My favorite example is 87 percent of the American people favor English as the official language of government. That includes an absolute majority of Democrats, Republicans and independents and the majority of Latinos. And, so, my question to the politicians is if the American people overwhelmingly want English to be the official language of government why aren’t you passing the bill? Why aren’t you at the city council? At the school board, at the county commission, at the state legislature?
Pastore: Talk to me about immigration, there’s a segue into that. … You talk about immigration as one of those platforms.
Gingrich: Look, the American people are very straight about this. This is not complicated if you get outside of Washington.
First of all—and this always shocks the news media, reporters—the American people favor legal immigration. The American people are not anti-immigrant. They’re not anti-foreigner. They’re not xenophobic—all these vicious, nasty words that are used. American people favor legal immigration but there are two words there. They believe that immigrants are a source of a great opportunity for America and they believe the law really matters.
Second, the American people believe that controlling the border is a function of national security. Now, you know they think that if you’re going to go through all this effort in airports to try and block terrorists, maybe you ought to go through an effort at the border because you’re assuming the terrorist is pretty stupid if you say the only way you can get caught is trying to fly into the U.S., but if you want to drive across it’s easy.
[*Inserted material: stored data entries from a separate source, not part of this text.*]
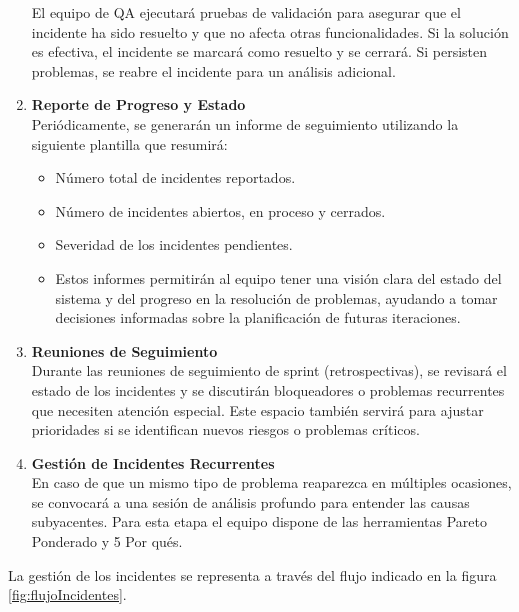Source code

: \begin{enumerate}
    El equipo de QA ejecutará pruebas de validación para asegurar que el incidente ha sido resuelto y que no afecta otras funcionalidades. Si la solución es efectiva,
    el incidente se marcará como resuelto y se cerrará. Si persisten problemas, se reabre el incidente para un análisis adicional.
    \item \textbf{Reporte de Progreso y Estado}\\
    Periódicamente, se generarán un informe de seguimiento utilizando la siguiente plantilla que resumirá:
    \begin{itemize}
        \item Número total de incidentes reportados.
        \item Número de incidentes abiertos, en proceso y cerrados.
        \item Severidad de los incidentes pendientes.
        \item Estos informes permitirán al equipo tener una visión clara del estado del sistema y del progreso en la resolución de problemas, ayudando a tomar decisiones 
        informadas sobre la planificación de futuras iteraciones.
    \end{itemize}
    \item \textbf{Reuniones de Seguimiento}\\
    Durante las reuniones de seguimiento de sprint (retrospectivas), se revisará el estado de los incidentes y se discutirán bloqueadores o problemas recurrentes que
    necesiten atención especial. Este espacio también servirá para ajustar prioridades si se identifican nuevos riesgos o problemas críticos.
    \item \textbf{Gestión de Incidentes Recurrentes}\\
    En caso de que un mismo tipo de problema reaparezca en múltiples ocasiones, se convocará a una sesión de análisis profundo para entender las causas subyacentes.
    Para esta etapa el equipo dispone de las herramientas Pareto Ponderado y 5 Por qués.
\end{enumerate}


La gestión de los incidentes se representa a través del flujo indicado en la figura \ref{fig:flujoIncidentes}.

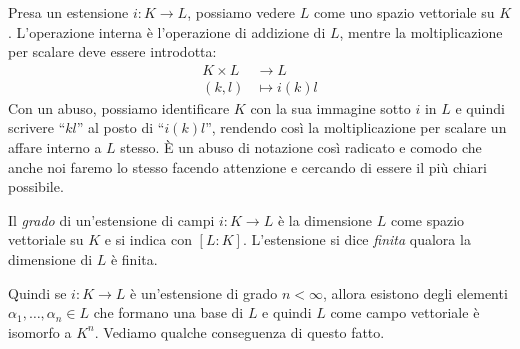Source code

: Presa un estensione $i : K \to L$, possiamo vedere $L$ come uno spazio vettoriale su $K$. L'operazione interna è l'operazione di addizione di $L$, mentre la moltiplicazione per scalare deve essere introdotta:
\begin{align*}
K \times L &\to L \\
(k, l) &\mapsto i(k)l
\end{align*}
Con un abuso, possiamo identificare $K$ con la sua immagine sotto $i$ in $L$ e quindi scrivere \enquote{$kl$} al posto di \enquote{$i(k)l$}, rendendo così la moltiplicazione per scalare un affare interno a $L$ stesso. È un abuso di notazione così radicato e comodo che anche noi faremo lo stesso facendo attenzione e cercando di essere il più chiari possibile.


\begin{defi}
Il {\em grado} di un'estensione di campi $i : K \to L$ è la dimensione $L$ come spazio vettoriale su $K$ e si indica con $[L:K]$. L'estensione si dice {\em finita} qualora la dimensione di $L$ è finita.
\end{defi}


Quindi se $i : K \to L$ è un'estensione di grado $n < \infty$, allora esistono degli elementi $\alpha_1, \dots{}, \alpha_n \in L$ che formano una base di $L$ e quindi $L$ come campo vettoriale è isomorfo a $K^n$. Vediamo qualche conseguenza di questo fatto.

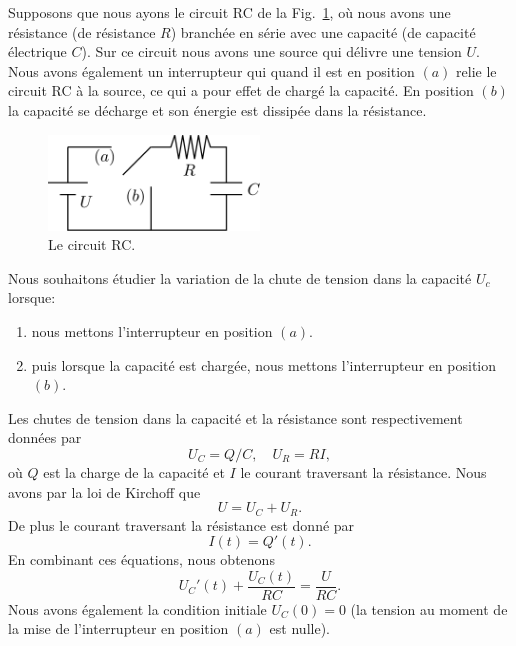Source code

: \documentclass[a4paper,12pt]{book}
\begin{document}
Supposons que nous ayons le circuit RC de la Fig.~\ref{fig_rc}, où nous avons une résistance (de résistance $R$) branchée en série avec une capacité 
(de capacité électrique $C$). Sur ce circuit nous avons une source qui délivre une tension $U$. Nous avons également un interrupteur qui 
quand il est en position $(a)$ relie le circuit RC à la source, ce qui a pour effet de chargé la capacité. En position $(b)$ 
la capacité se décharge et son énergie est dissipée dans la résistance.
\begin{figure}[htp]
\begin{center}
\includegraphics[width=0.5\textwidth]{figs/rc.pdf}
\caption{Le circuit RC.}\label{fig_rc}
\end{center}
\end{figure}
Nous souhaitons étudier la variation de la chute de tension dans la capacité $U_c$ lorsque:
\begin{enumerate}
 \item nous mettons l'interrupteur en position $(a)$.
 \item puis lorsque la capacité est chargée, nous mettons l'interrupteur en position $(b)$.
\end{enumerate}
Les chutes de tension dans la capacité et la résistance sont respectivement données par
\begin{equation}
 U_C=Q/C,\quad U_R=R I,
\end{equation}
où $Q$ est la charge de la capacité et $I$ le courant traversant la résistance. Nous avons par la loi de Kirchoff
que
\begin{equation}
 U=U_C+U_R.\label{eq_tot_tension}
\end{equation}
De plus le courant traversant la résistance est donné par 
\begin{equation}
 I(t)=Q'(t).
\end{equation}
En combinant ces équations, nous obtenons 
\begin{equation}
 U_C'(t)+\frac{U_C(t)}{RC}=\frac{U}{RC}.
\end{equation}
Nous avons également la condition initiale $U_C(0)=0$ (la tension au moment de la mise de l'interrupteur en position $(a)$ est nulle).
\end{document}
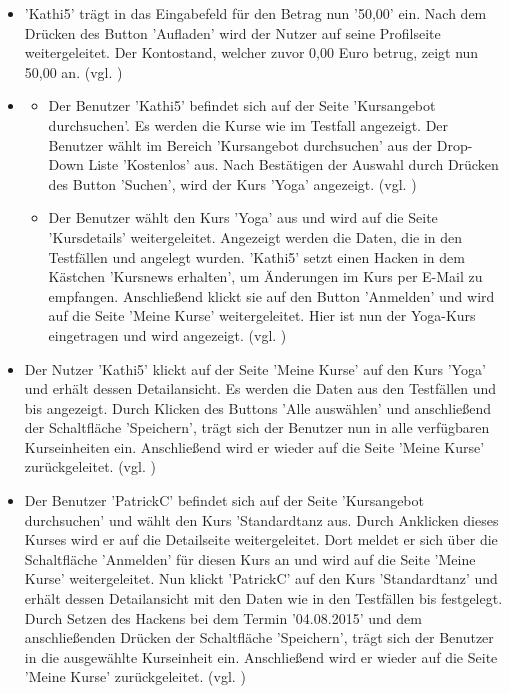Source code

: \documentclass[a4paper]{scrreprt}
\begin{document}
\begin{itemize}
\begin{itemize}
					\item 'Kathi5' trägt in das Eingabefeld für den Betrag nun '50,00' ein. Nach dem Drücken des Button 'Aufladen' wird der Nutzer auf seine Profilseite weitergeleitet. Der Kontostand, welcher zuvor 0,00 Euro betrug, zeigt nun 50,00 an.  (vgl. )
				\end{itemize}
			\end{itemize}
			
			\begin{itemize}
				\item {} 
					\begin{itemize}
						\item Der Benutzer 'Kathi5' befindet sich auf der Seite 'Kursangebot durchsuchen'. Es werden die Kurse wie im Testfall  angezeigt. Der Benutzer wählt im Bereich 'Kursangebot durchsuchen' aus der Drop-Down Liste 'Kostenlos' aus. Nach Bestätigen der Auswahl durch Drücken des Button 'Suchen', wird der Kurs 'Yoga' angezeigt. (vgl. )
						
						\item Der Benutzer wählt den Kurs 'Yoga' aus und wird auf die Seite 'Kursdetails' weitergeleitet. Angezeigt werden die Daten, die in den Testfällen  und  angelegt wurden. 'Kathi5' setzt einen Hacken in dem Kästchen 'Kursnews erhalten', um Änderungen im Kurs per E-Mail zu empfangen. Anschließend klickt sie auf den Button 'Anmelden' und wird auf die Seite 'Meine Kurse' weitergeleitet. Hier ist nun der Yoga-Kurs eingetragen und wird angezeigt. (vgl. )
					\end{itemize}
				
				\item {} 
				Der Nutzer 'Kathi5'	klickt auf der Seite 'Meine Kurse' auf den Kurs 'Yoga' und erhält dessen Detailansicht. Es werden die Daten aus den Testfällen   und  bis  angezeigt. Durch Klicken des Buttons 'Alle auswählen' und anschließend der Schaltfläche 'Speichern', trägt sich der Benutzer nun in alle verfügbaren Kurseinheiten ein. Anschließend wird er wieder auf die Seite 'Meine Kurse' zurückgeleitet. (vgl. )
				
				\item {} 
				Der Benutzer 'PatrickC' befindet sich auf der Seite 'Kursangebot durchsuchen' und wählt den Kurs 'Standardtanz aus. Durch Anklicken dieses Kurses wird er auf die Detailseite weitergeleitet. Dort meldet er sich über die Schaltfläche 'Anmelden' für diesen Kurs an und wird auf die Seite 'Meine Kurse' weitergeleitet. Nun klickt 'PatrickC' auf den Kurs 'Standardtanz' und erhält dessen Detailansicht mit den Daten wie in den Testfällen  bis  festgelegt. Durch Setzen des Hackens bei dem Termin '04.08.2015' und dem anschließenden Drücken der Schaltfläche 'Speichern', trägt sich der Benutzer in die ausgewählte Kurseinheit ein. Anschließend wird er wieder auf die Seite 'Meine Kurse' zurückgeleitet. (vgl. )
				

\end{itemize}
\end{document}
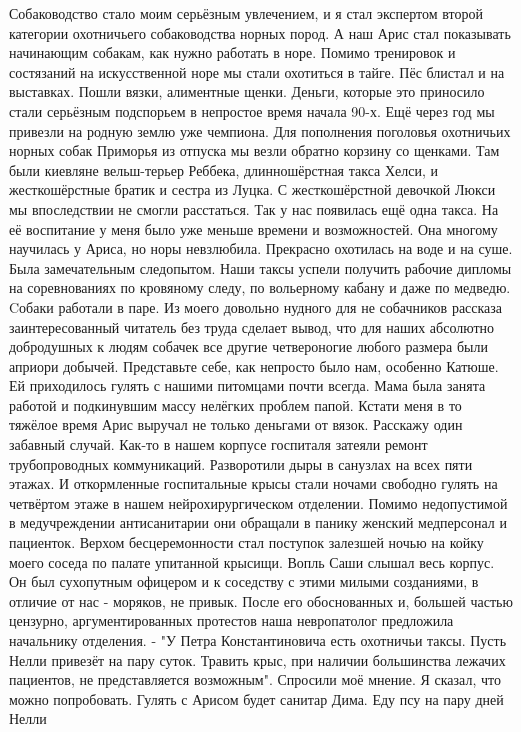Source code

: Собаководство стало моим серьёзным увлечением, и
я стал экспертом второй категории охотничьего собаководства норных пород. А наш
Арис стал показывать начинающим собакам, как нужно работать в норе. Помимо
тренировок и состязаний на искусственной норе мы стали охотиться в тайге. Пёс
блистал и на выставках. Пошли вязки, алиментные щенки. Деньги, которые это
приносило стали серьёзным подспорьем в непростое время начала 90-х. Ещё через
год мы привезли на родную землю уже чемпиона. Для пополнения поголовья
охотничьих норных собак Приморья из отпуска мы везли обратно корзину со
щенками. Там были киевляне вельш-терьер Реббека, длинношёрстная такса Хелси, и
жесткошёрстные братик и сестра из Луцка. С жесткошёрстной девочкой Люкси мы
впоследствии не смогли расстаться. Так у нас появилась ещё одна такса. На её
воспитание у меня было уже меньше времени и возможностей. Она многому научилась
у Ариса, но норы невзлюбила. Прекрасно охотилась на воде и на суше. Была
замечательным следопытом. Наши таксы успели получить рабочие дипломы на
соревнованиях по кровяному следу,  по вольерному кабану и даже по медведю.
Cобаки работали в паре. Из моего довольно нудного для не собачников рассказа
заинтересованный читатель без труда сделает вывод, что для наших абсолютно
добродушных к людям собачек все другие четвероногие любого размера были априори
добычей. Представьте себе, как непросто было нам, особенно Катюше. Ей
приходилось гулять с нашими питомцами почти всегда. Мама была занята работой и
подкинувшим массу нелёгких проблем папой. Кстати меня в то тяжёлое время Арис
выручал не только деньгами от вязок. Расскажу один забавный случай. Как-то в
нашем корпусе госпиталя затеяли ремонт трубопроводных коммуникаций. Разворотили
дыры в санузлах на всех пяти этажах. И откормленные госпитальные крысы стали
ночами свободно гулять на четвёртом этаже в нашем нейрохирургическом отделении.
Помимо недопустимой в медучреждении антисанитарии они обращали в панику женский
медперсонал и пациенток. Верхом бесцеремонности стал поступок залезшей ночью на
койку моего соседа по палате упитанной крысищи. Вопль Саши слышал весь корпус.
Он был сухопутным офицером и к соседству с этими милыми созданиями, в отличие
от нас - моряков, не привык. После его обоснованных и, большей частью цензурно,
аргументированных протестов наша невропатолог предложила начальнику отделения.
- "У Петра Константиновича есть охотничьи таксы. Пусть Нелли привезёт на пару
суток. Травить крыс, при наличии большинства лежачих пациентов, не
представляется возможным". Спросили моё мнение. Я сказал, что можно
попробовать. Гулять с Арисом будет санитар Дима. Еду псу на пару дней Нелли
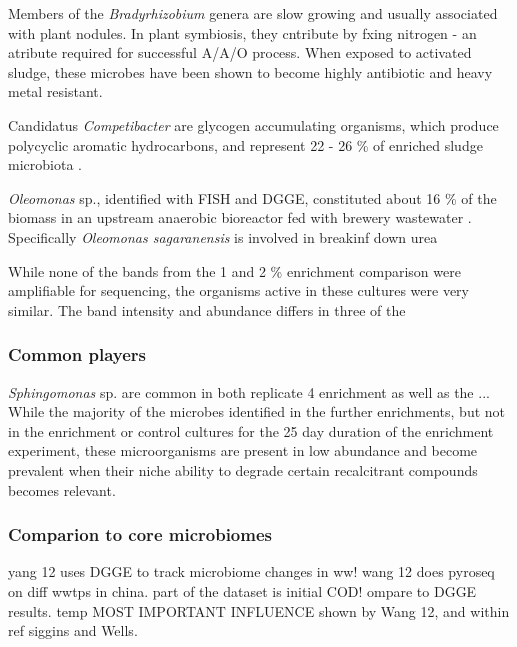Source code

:\documentclass[11pt]{article}
\begin{document}
Members of the \emph{Bradyrhizobium} genera are slow growing \cite{rebah2002wastewater} and usually associated with plant nodules. In plant symbiosis, they cntribute by fxing nitrogen - an atribute required for successful A/A/O process. When exposed to activated sludge, these microbes have been shown to become highly antibiotic and heavy metal resistant.

Candidatus \emph{Competibacter} are glycogen accumulating organisms, which produce polycyclic aromatic hydrocarbons, and represent 22 - 26 \% of enriched sludge microbiota \cite{bengtsson2008production,lemaire2008microbial}. 


\emph{Oleomonas} sp., identified with FISH and DGGE, constituted about 16 \% of the biomass in an upstream anaerobic bioreactor fed with brewery wastewater \cite{fernandez2008analysis}. Specifically \emph{Oleomonas sagaranensis} is involved in breakinf down urea \cite{kanamori2005allophanate,kanamori2004enzymatic}



While none of the bands from the 1 and 2 \% enrichment comparison were amplifiable for sequencing, the organisms active in these cultures were very similar. The band intensity and abundance differs in three of the 

\subsubsection{Common players}
\emph{Sphingomonas} sp. are common in both replicate 4 enrichment as well as the ...
While the majority of the microbes identified in the further enrichments, but not in the enrichment or control cultures for the 25 day duration of the enrichment experiment, these microorganisms are present in low abundance and become prevalent when their niche ability to degrade certain recalcitrant compounds becomes relevant.

\subsubsection{Comparion to core microbiomes}

yang 12 uses DGGE to track microbiome changes in ww!
wang 12 does pyroseq on diff wwtps in china. part of the dataset is initial COD! ompare to DGGE results. temp MOST IMPORTANT INFLUENCE shown by Wang 12, and within ref siggins and Wells.
\end{document}
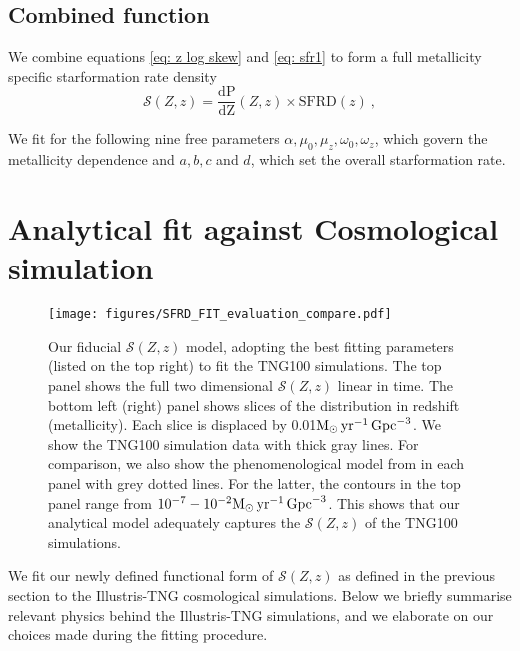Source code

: \documentclass[twocolumn]{aastex631}
\newcommand{\Msun}{\ensuremath{\rm{M}_{\odot}}\xspace}
\newcommand{\yr}{\ensuremath{\,\rm{yr}}\xspace}
\newcommand{\Mpc}{\ensuremath{\,\rm{Gpc}}\xspace}
\newcommand{\SFRDzZ}{\ensuremath{\mathcal{S}(Z,z)}\xspace}
\newcommand{\SFRDz}{\ensuremath{\mathrm{SFRD}(z)}\xspace}
\newcommand{\dPdZ}{\ensuremath{\mathrm{\frac{dP}{dZ}}(Z,z)}\xspace}
\begin{document}
\subsection{Combined function}
We combine equations \ref{eq: z log skew} and \ref{eq: sfr1} to form a full metallicity specific starformation rate density 
\begin{equation}
\label{eq: total sfrd}
\boxed{
    \SFRDzZ = \dPdZ \times \SFRDz
    } \ , 
\end{equation}

\noindent We fit for the following nine free parameters $\alpha, \mu_0, \mu_z, \omega_0, \omega_z$, which govern the metallicity dependence and $a,b, c$ and $d$, which set the overall starformation rate.



\section{Analytical fit against Cosmological simulation \label{sec: fit against tng}}

\begin{figure*}
\centering
{}
\texttt{[image: figures/SFRD\_FIT\_evaluation\_compare.pdf]}
\caption{Our fiducial \SFRDzZ model, adopting the best fitting parameters (listed on the top right) to fit the TNG100 simulations.
The top panel shows the full two dimensional \SFRDzZ linear in time. The bottom left (right) panel shows slices of the distribution in redshift (metallicity). Each slice is displaced by 0.01$\Msun \yr^{-1}\Mpc^{-3}$. We show the TNG100 simulation data with thick gray lines. 
For comparison, we also show the phenomenological model from \protect\cite{Neijssel+2019} in each panel with grey dotted lines. For the latter, the contours in the top panel range from $10^{-7} - 10^{-2} \Msun \yr^{-1}\Mpc^{-3}$. This shows that our analytical model adequately captures the \SFRDzZ of the TNG100 simulations.
 \label{fig: fit SFRD}}
\end{figure*}
We fit our newly defined functional form of \SFRDzZ as defined in the previous section to the Illustris-TNG cosmological simulations. Below we briefly summarise relevant physics behind the Illustris-TNG simulations, and we elaborate on our choices made during the fitting procedure.
\end{document}
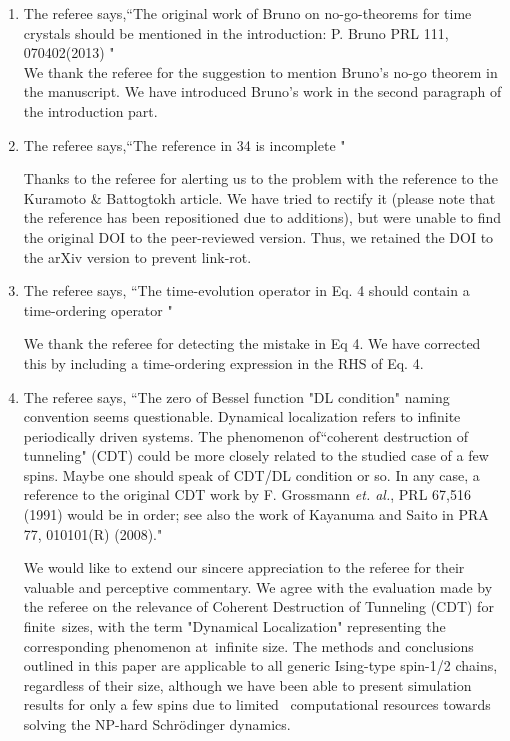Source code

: \documentclass[aps,prb,reprint,showpacs,floatfix,superscriptaddress, onecolumn, nofootinbib, 9pt]{revtex4-2}
\newcommand{\ar}[1]{{\color{blue}#1}} %
\begin{document}
\begin{enumerate}
    \item The referee says,``The original work of Bruno on no-go-theorems for time crystals should be mentioned in the introduction: P. Bruno PRL 111, 070402(2013) "\\

    \ar{
    We thank the referee for the suggestion to mention Bruno's no-go theorem in the manuscript. We have introduced Bruno's work in the second paragraph of the introduction part.
    }
    \item The referee says,``The reference in 34 is incomplete "

    \ar{    	
Thanks to the referee for alerting us to the problem with the reference to the Kuramoto \& Battogtokh article. We have tried to rectify it (please note that the reference has been repositioned due to additions), but were unable to find the original DOI to the peer-reviewed version. Thus, we retained the DOI to the arXiv version to prevent link-rot.}

    \item The referee says, ``The time-evolution operator in Eq. 4 should contain a time-ordering operator "

    \ar{
    We thank the referee for detecting the mistake in Eq 4. We have corrected this by including a time-ordering expression in the RHS of Eq. 4.
    }

    \item The referee says, ``The zero of Bessel function "DL condition" naming convention seems questionable. Dynamical localization refers to infinite periodically driven systems. The phenomenon of``coherent destruction of tunneling" (CDT) could be more closely related to the studied case of a few spins. Maybe one should speak of CDT/DL condition or so. In any case, a reference to the original CDT work by F. Grossmann \textit{et. al.}, PRL 67,516 (1991) would be in order; see also the work of Kayanuma and Saito in PRA 77, 010101(R) (2008)."\\

    \ar{
   We would like to extend our sincere appreciation to the referee for their valuable and perceptive commentary. We agree with the evaluation made by the referee on the relevance of Coherent Destruction of Tunneling (CDT) for  finite sizes, with the term "Dynamical Localization" representing the corresponding phenomenon at infinite size. The methods and conclusions outlined in this paper are applicable to all generic Ising-type spin-1/2 chains, regardless of their size, although we have been able to present simulation results for only a few spins due to limited  computational resources towards solving the NP-hard Schr\"odinger dynamics.
   
}
\end{enumerate}
\end{document}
Third, the American people believe you ought to focus on the employer not the employee. The person they’re really mad at is the businessman who’s getting rich hiring people illegally; they’re not mad at the illegal person who came here because they can get a better job.
Pastore: Exactly right.
Gingrich: The other thing I’ll say is, the average American, if they thought the border was controlled and they thought English was going to be our official language and they thought that we were prepared to enforce the law, they would accept a guest worker program in which the worker had to apply from back home. They’d have to give us a biometric indicator, probably a retinal scan or a thumb print. They’d have to go through a background check to prove they weren’t a convicted felon. They’d have to sign an agreement that they would obey the law and pay taxes.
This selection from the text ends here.